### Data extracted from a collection
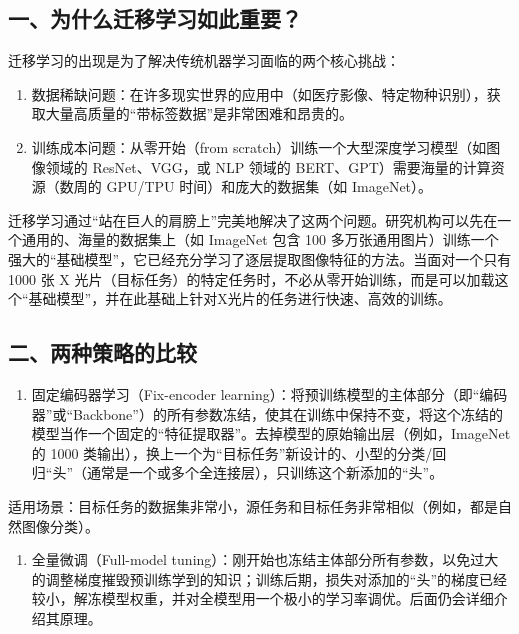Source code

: \hypertarget{ux4e00ux4e3aux4ec0ux4e48ux8fc1ux79fbux5b66ux4e60ux5982ux6b64ux91cdux8981}{%
\subsection{一、为什么迁移学习如此重要？}\label{ux4e00ux4e3aux4ec0ux4e48ux8fc1ux79fbux5b66ux4e60ux5982ux6b64ux91cdux8981}}

迁移学习的出现是为了解决传统机器学习面临的两个核心挑战：

\begin{enumerate}
\def\labelenumi{\arabic{enumi}.}
\item
  数据稀缺问题：在许多现实世界的应用中（如医疗影像、特定物种识别），获取大量高质量的``带标签数据''是非常困难和昂贵的。
\item
  训练成本问题：从零开始（from scratch）训练一个大型深度学习模型（如图像领域的 ResNet、VGG，或 NLP 领域的 BERT、GPT）需要海量的计算资源（数周的 GPU/TPU 时间）和庞大的数据集（如 ImageNet）。
\end{enumerate}

迁移学习通过``站在巨人的肩膀上''完美地解决了这两个问题。研究机构可以先在一个通用的、海量的数据集上（如 ImageNet 包含 100 多万张通用图片）训练一个强大的``基础模型''，它已经充分学习了逐层提取图像特征的方法。当面对一个只有 1000 张 X 光片（目标任务）的特定任务时，不必从零开始训练，而是可以加载这个``基础模型''，并在此基础上针对X光片的任务进行快速、高效的训练。

\hypertarget{ux4e8cux4e24ux79cdux7b56ux7565ux7684ux6bd4ux8f83}{%
\subsection{二、两种策略的比较}\label{ux4e8cux4e24ux79cdux7b56ux7565ux7684ux6bd4ux8f83}}

\begin{enumerate}
\def\labelenumi{\arabic{enumi}.}
\tightlist
\item
  固定编码器学习（Fix-encoder learning）：将预训练模型的主体部分（即``编码器''或``Backbone''）的所有参数冻结，使其在训练中保持不变，将这个冻结的模型当作一个固定的``特征提取器''。去掉模型的原始输出层（例如，ImageNet 的 1000 类输出），换上一个为``目标任务''新设计的、小型的分类/回归``头''（通常是一个或多个全连接层），只训练这个新添加的``头''。
\end{enumerate}

适用场景：目标任务的数据集非常小，源任务和目标任务非常相似（例如，都是自然图像分类）。

\begin{enumerate}
\def\labelenumi{\arabic{enumi}.}
\setcounter{enumi}{1}
\tightlist
\item
  全量微调（Full-model tuning）：刚开始也冻结主体部分所有参数，以免过大的调整梯度摧毁预训练学到的知识；训练后期，损失对添加的``头''的梯度已经较小，解冻模型权重，并对全模型用一个极小的学习率调优。后面仍会详细介绍其原理。
\end{enumerate}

### TASK INSTRUCTIONS
Output all entries unchanged; skip the pictures.

### RESPONSE TO THIS TASK
Source code

: \hypertarget{ux4e00ux4e3aux4ec0ux4e48ux8fc1ux79fbux5b66ux4e60ux5982ux6b64ux91cdux8981}{%
\subsection{一、为什么迁移学习如此重要？}\label{ux4e00ux4e3aux4ec0ux4e48ux8fc1ux79fbux5b66ux4e60ux5982ux6b64ux91cdux8981}}

迁移学习的出现是为了解决传统机器学习面临的两个核心挑战：

\begin{enumerate}
\def\labelenumi{\arabic{enumi}.}
\item
  数据稀缺问题：在许多现实世界的应用中（如医疗影像、特定物种识别），获取大量高质量的``带标签数据''是非常困难和昂贵的。
\item
  训练成本问题：从零开始（from scratch）训练一个大型深度学习模型（如图像领域的 ResNet、VGG，或 NLP 领域的 BERT、GPT）需要海量的计算资源（数周的 GPU/TPU 时间）和庞大的数据集（如 ImageNet）。
\end{enumerate}

迁移学习通过``站在巨人的肩膀上''完美地解决了这两个问题。研究机构可以先在一个通用的、海量的数据集上（如 ImageNet 包含 100 多万张通用图片）训练一个强大的``基础模型''，它已经充分学习了逐层提取图像特征的方法。当面对一个只有 1000 张 X 光片（目标任务）的特定任务时，不必从零开始训练，而是可以加载这个``基础模型''，并在此基础上针对X光片的任务进行快速、高效的训练。

\hypertarget{ux4e8cux4e24ux79cdux7b56ux7565ux7684ux6bd4ux8f83}{%
\subsection{二、两种策略的比较}\label{ux4e8cux4e24ux79cdux7b56ux7565ux7684ux6bd4ux8f83}}

\begin{enumerate}
\def\labelenumi{\arabic{enumi}.}
\tightlist
\item
  固定编码器学习（Fix-encoder learning）：将预训练模型的主体部分（即``编码器''或``Backbone''）的所有参数冻结，使其在训练中保持不变，将这个冻结的模型当作一个固定的``特征提取器''。去掉模型的原始输出层（例如，ImageNet 的 1000 类输出），换上一个为``目标任务''新设计的、小型的分类/回归``头''（通常是一个或多个全连接层），只训练这个新添加的``头''。
\end{enumerate}

适用场景：目标任务的数据集非常小，源任务和目标任务非常相似（例如，都是自然图像分类）。

\begin{enumerate}
\def\labelenumi{\arabic{enumi}.}
\setcounter{enumi}{1}
\tightlist
\item
  全量微调（Full-model tuning）：刚开始也冻结主体部分所有参数，以免过大的调整梯度摧毁预训练学到的知识；训练后期，损失对添加的``头''的梯度已经较小，解冻模型权重，并对全模型用一个极小的学习率调优。后面仍会详细介绍其原理。
\end{enumerate}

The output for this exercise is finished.